Natural languages have an extensive range of grammatical constructions which are hard to handle with the simple methods described in Chapter 8. In order to gain more flexibility, we change our treatment of grammatical categories like S, NP, and V. In place of atomic labels, we decompose them into structures like dictionaries, where features can take on a range of values.

The goal of this chapter is to answer the following questions:

  1. How can we extend the framework of context-free grammars with features so as to gain more fine-grained control over grammatical categories and productions?

  2. What are the main formal properties of feature structures, and how do we use them computationally?

  3. What kinds of linguistic patterns and grammatical constructions can we now capture with feature-based grammars?

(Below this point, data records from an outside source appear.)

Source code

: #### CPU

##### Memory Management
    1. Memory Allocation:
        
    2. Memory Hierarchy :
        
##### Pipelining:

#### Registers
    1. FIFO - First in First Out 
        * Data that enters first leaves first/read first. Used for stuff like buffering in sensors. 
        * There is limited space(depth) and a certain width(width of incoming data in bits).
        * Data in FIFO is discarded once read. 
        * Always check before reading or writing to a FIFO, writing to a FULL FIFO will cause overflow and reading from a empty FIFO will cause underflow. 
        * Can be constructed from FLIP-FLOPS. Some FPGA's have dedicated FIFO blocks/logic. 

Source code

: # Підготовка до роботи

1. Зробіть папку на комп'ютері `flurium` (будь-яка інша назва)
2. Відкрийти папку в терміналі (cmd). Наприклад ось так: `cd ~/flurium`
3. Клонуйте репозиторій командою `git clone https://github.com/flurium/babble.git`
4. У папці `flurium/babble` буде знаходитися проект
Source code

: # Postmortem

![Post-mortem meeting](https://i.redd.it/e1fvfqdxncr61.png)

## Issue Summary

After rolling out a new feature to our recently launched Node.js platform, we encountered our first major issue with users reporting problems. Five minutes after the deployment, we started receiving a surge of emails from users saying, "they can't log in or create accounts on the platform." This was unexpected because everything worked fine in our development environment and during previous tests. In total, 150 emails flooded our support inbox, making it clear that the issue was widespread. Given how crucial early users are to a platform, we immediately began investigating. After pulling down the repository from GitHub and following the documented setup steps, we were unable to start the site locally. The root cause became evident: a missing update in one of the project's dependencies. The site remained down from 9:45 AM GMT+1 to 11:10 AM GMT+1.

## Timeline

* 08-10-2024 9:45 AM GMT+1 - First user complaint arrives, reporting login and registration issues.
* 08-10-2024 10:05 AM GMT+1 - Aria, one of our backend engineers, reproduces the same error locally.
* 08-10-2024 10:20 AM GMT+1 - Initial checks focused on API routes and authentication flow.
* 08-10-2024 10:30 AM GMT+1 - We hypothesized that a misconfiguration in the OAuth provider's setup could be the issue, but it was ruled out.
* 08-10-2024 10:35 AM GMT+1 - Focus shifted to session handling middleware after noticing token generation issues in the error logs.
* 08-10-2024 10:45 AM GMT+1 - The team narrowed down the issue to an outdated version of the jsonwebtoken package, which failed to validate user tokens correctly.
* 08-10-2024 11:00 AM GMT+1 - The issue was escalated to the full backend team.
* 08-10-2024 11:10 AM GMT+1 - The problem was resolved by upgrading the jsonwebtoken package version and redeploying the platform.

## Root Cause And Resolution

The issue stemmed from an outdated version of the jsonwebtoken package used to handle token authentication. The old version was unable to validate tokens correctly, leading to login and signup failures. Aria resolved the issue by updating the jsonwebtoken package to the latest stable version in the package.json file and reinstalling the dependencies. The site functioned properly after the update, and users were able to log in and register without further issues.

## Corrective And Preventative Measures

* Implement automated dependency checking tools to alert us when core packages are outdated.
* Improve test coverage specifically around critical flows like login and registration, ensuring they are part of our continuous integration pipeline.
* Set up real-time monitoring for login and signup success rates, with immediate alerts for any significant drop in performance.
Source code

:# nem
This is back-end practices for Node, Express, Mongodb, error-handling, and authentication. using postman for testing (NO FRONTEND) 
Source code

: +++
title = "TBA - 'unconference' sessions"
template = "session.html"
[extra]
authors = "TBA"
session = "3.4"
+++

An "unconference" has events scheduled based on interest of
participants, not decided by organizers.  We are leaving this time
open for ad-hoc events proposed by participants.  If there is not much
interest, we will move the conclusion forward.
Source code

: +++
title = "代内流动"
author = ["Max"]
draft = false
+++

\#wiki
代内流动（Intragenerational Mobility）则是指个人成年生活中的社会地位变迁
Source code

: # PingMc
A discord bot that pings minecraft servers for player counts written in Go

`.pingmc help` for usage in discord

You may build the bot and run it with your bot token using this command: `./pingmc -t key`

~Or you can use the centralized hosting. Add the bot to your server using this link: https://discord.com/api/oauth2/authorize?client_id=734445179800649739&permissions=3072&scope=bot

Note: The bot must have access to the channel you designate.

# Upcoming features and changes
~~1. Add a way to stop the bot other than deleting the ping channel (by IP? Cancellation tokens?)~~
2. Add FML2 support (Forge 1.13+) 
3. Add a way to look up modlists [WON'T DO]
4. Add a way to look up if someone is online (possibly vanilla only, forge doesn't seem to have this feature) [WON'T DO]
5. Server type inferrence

Along the way, we will cover more topics in English syntax, including phenomena such as agreement, subcategorization, and unbounded dependency constructions.

Grammatical Features

In Chapter 6, we described how to build classifiers that rely on detecting features of text. Such features may be quite simple, such as extracting the last letter of a word, or more complex, such as a part-of-speech tag that has itself been predicted by the classifier. In this chapter, we will investigate the role of features in building rule-based grammars. In contrast to feature extractors, which record features that have been automatically detected, we are now going to declare ...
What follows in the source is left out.